Penundaan atau pengurangan tunjangan menciptakan ketidakpastian ekonomi. Bagi pekerja dengan pendapatan terbatas, perubahan kecil dalam komponen penghasilan dapat memengaruhi kemampuan mereka memenuhi kebutuhan sehari-hari, membayar biaya pendidikan anak, hingga mencukupi ongkos transportasi untuk bekerja. Hak normatif yang seharusnya memberi rasa aman akhirnya terasa seperti hak bersyarat yang bergantung pada kondisi keuangan perusahaan.

Persoalan berikutnya adalah nilai tunjangan yang stagnan di tengah inflasi. Harga kebutuhan pokok, biaya transportasi, tarif listrik, biaya pendidikan, dan kebutuhan rumah tangga terus mengalami perubahan. Namun, dalam banyak perusahaan, nominal tunjangan makan dan transportasi tidak selalu disesuaikan secara berkala.

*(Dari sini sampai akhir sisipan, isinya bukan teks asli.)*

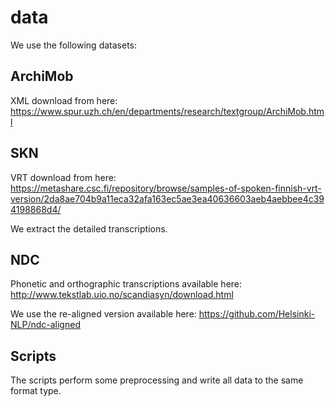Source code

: # data

We use the following datasets:

## ArchiMob

XML download from here: https://www.spur.uzh.ch/en/departments/research/textgroup/ArchiMob.html

## SKN

VRT download from here: https://metashare.csc.fi/repository/browse/samples-of-spoken-finnish-vrt-version/2da8ae704b9a11eca32afa163ec5ae3ea40636603aeb4aebbee4c394198868d4/

We extract the detailed transcriptions.

## NDC

Phonetic and orthographic transcriptions available here: http://www.tekstlab.uio.no/scandiasyn/download.html

We use the re-aligned version available here: https://github.com/Helsinki-NLP/ndc-aligned

## Scripts

The scripts perform some preprocessing and write all data to the same format type.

Tunjangan transportasi yang nilainya tetap selama bertahun-tahun, misalnya, akan kehilangan fungsi ketika harga bahan bakar dan ongkos angkutan terus meningkat. Secara nominal, tunjangan itu mungkin masih tercantum dalam slip gaji. Namun secara riil, nilainya semakin kecil dan tidak lagi cukup menopang kebutuhan pekerja untuk berangkat dan pulang dari tempat kerja.

Kondisi tersebut memperlihatkan pentingnya penyesuaian tunjangan terhadap perkembangan biaya hidup. Penyesuaian tidak harus selalu dilakukan dalam jumlah besar atau sekaligus. Perusahaan dapat menyusunnya secara bertahap berdasarkan kemampuan keuangan dan indikator ekonomi yang jelas. Yang terpenting, pekerja memperoleh kepastian bahwa perusahaan memiliki perhatian terhadap daya beli mereka.

Masalah lain yang tidak kalah penting adalah transparansi. Banyak pekerja tidak memahami dasar perhitungan tunjangan, indikator pemberian insentif, maupun alasan perubahan kebijakan kompensasi. Ketika informasi tidak disampaikan secara terbuka, ruang bagi kecurigaan akan semakin besar.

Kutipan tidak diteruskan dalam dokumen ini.